START SOURCE INFORMATION
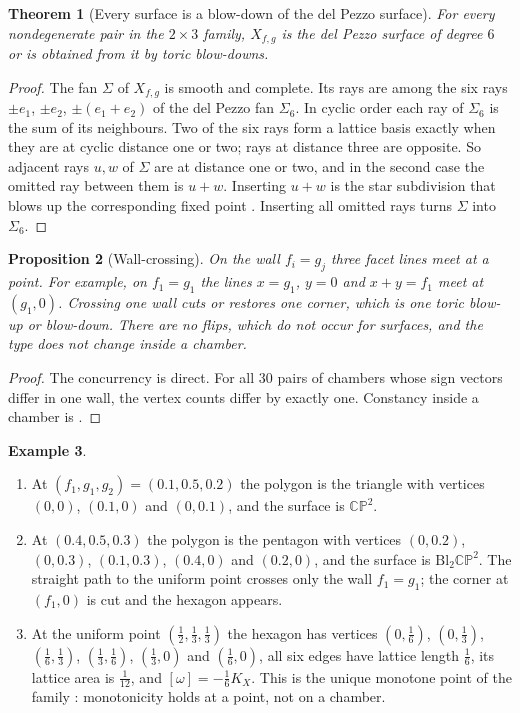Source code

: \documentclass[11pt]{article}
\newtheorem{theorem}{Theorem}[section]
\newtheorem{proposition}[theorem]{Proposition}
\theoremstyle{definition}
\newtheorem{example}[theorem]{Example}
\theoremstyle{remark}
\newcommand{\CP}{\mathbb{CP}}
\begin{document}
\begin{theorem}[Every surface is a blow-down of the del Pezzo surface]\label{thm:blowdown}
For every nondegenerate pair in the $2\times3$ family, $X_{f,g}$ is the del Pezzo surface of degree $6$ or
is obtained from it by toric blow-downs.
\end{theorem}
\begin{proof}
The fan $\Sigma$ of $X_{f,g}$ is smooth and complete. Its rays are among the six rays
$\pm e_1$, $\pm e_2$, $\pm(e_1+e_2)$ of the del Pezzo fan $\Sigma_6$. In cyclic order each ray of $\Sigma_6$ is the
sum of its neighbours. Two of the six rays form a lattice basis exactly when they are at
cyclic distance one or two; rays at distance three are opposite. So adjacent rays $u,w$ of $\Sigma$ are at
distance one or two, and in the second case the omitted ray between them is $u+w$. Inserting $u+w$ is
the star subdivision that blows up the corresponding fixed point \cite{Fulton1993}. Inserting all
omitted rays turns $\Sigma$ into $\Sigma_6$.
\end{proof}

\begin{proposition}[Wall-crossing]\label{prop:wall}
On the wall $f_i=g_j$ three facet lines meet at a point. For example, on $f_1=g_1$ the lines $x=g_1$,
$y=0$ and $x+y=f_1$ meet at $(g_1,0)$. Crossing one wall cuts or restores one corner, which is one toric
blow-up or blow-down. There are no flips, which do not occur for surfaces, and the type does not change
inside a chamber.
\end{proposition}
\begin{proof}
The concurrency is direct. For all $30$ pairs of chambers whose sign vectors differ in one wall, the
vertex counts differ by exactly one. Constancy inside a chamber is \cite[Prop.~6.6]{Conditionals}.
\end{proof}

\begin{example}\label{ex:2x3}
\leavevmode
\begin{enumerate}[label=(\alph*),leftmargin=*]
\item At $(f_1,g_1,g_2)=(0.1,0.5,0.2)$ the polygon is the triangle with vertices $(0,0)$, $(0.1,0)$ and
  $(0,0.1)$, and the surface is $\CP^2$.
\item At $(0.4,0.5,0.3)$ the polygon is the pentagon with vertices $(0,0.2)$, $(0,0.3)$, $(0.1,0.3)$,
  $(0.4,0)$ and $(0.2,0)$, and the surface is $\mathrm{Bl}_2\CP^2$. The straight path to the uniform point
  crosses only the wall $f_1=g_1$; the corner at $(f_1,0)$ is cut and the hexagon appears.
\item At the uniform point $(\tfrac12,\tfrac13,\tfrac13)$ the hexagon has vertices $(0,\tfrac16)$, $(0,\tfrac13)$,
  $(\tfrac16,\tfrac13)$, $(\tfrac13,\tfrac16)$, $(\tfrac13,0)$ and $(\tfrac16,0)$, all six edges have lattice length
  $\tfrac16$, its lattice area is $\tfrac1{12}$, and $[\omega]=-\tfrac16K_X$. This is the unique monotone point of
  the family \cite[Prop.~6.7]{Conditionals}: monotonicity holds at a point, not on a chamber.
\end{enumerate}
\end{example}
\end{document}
END SOURCE INFORMATION
START SOURCE INFORMATION
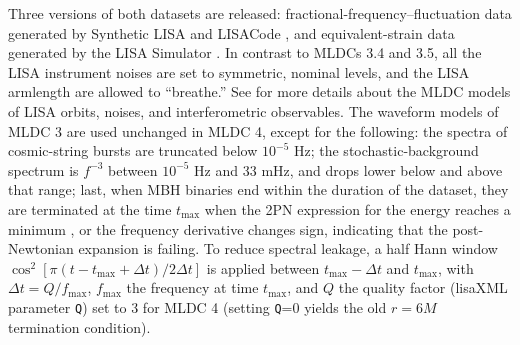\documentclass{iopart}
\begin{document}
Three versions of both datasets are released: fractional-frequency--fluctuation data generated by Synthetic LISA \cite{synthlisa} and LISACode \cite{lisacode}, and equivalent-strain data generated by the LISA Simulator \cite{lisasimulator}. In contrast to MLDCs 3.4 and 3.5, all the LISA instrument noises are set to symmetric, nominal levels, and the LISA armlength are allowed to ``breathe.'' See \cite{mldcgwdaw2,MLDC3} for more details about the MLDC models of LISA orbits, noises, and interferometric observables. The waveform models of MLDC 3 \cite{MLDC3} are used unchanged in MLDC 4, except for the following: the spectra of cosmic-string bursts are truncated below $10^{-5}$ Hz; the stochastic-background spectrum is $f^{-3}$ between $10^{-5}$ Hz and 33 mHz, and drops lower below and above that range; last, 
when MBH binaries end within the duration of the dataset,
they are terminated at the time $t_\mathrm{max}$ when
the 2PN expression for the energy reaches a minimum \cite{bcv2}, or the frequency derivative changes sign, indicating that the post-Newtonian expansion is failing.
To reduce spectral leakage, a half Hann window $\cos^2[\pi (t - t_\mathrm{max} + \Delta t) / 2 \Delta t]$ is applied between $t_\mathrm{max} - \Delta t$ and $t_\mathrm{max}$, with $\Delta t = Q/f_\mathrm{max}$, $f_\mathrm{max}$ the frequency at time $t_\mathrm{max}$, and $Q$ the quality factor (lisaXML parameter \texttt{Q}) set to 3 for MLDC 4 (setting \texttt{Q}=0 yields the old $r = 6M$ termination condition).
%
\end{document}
END SOURCE INFORMATION
START SOURCE INFORMATION
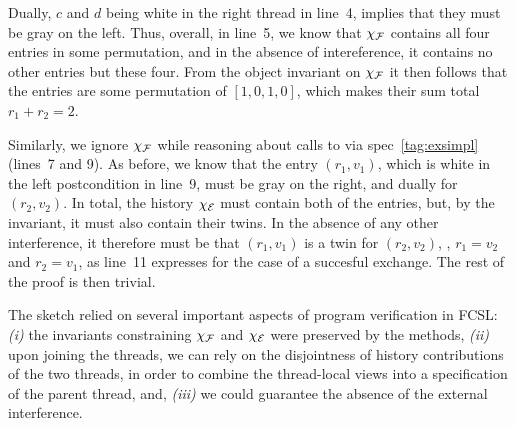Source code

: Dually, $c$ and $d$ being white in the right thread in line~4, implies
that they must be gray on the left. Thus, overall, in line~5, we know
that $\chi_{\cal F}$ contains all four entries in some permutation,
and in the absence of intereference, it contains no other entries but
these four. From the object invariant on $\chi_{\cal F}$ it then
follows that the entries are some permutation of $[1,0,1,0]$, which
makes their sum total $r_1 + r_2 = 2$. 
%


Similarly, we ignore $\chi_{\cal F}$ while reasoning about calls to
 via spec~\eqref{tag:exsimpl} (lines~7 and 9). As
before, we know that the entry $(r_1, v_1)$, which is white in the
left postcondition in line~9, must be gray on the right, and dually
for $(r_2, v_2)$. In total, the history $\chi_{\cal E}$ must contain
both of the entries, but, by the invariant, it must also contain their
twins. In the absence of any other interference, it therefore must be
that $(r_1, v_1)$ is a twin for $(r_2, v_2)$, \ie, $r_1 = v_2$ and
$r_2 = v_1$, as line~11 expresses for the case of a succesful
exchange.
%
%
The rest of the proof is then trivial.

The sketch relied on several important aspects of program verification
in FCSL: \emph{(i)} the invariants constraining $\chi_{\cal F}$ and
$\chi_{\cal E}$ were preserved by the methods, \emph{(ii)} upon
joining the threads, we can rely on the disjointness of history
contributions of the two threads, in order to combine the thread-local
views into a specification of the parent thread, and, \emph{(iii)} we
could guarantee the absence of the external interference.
END SOURCE INFORMATION
### [WHAT IS NEEDED]
All lines of the records above that contain the word "cite" are to be copied out.

### [EXERCISE RESPONSE]
the star subdivision that blows up the corresponding fixed point \cite{Fulton1993}. Inserting all
vertex counts differ by exactly one. Constancy inside a chamber is \cite[Prop.~6.6]{Conditionals}.
  the family \cite[Prop.~6.7]{Conditionals}: monotonicity holds at a point, not on a chamber.
Three versions of both datasets are released: fractional-frequency--fluctuation data generated by Synthetic LISA \cite{synthlisa} and LISACode \cite{lisacode}, and equivalent-strain data generated by the LISA Simulator \cite{lisasimulator}. In contrast to MLDCs 3.4 and 3.5, all the LISA instrument noises are set to symmetric, nominal levels, and the LISA armlength are allowed to ``breathe.'' See \cite{mldcgwdaw2,MLDC3} for more details about the MLDC models of LISA orbits, noises, and interferometric observables. The waveform models of MLDC 3 \cite{MLDC3} are used unchanged in MLDC 4, except for the following: the spectra of cosmic-string bursts are truncated below $10^{-5}$ Hz; the stochastic-background spectrum is $f^{-3}$ between $10^{-5}$ Hz and 33 mHz, and drops lower below and above that range; last, 
the 2PN expression for the energy reaches a minimum \cite{bcv2}, or the frequency derivative changes sign, indicating that the post-Newtonian expansion is failing.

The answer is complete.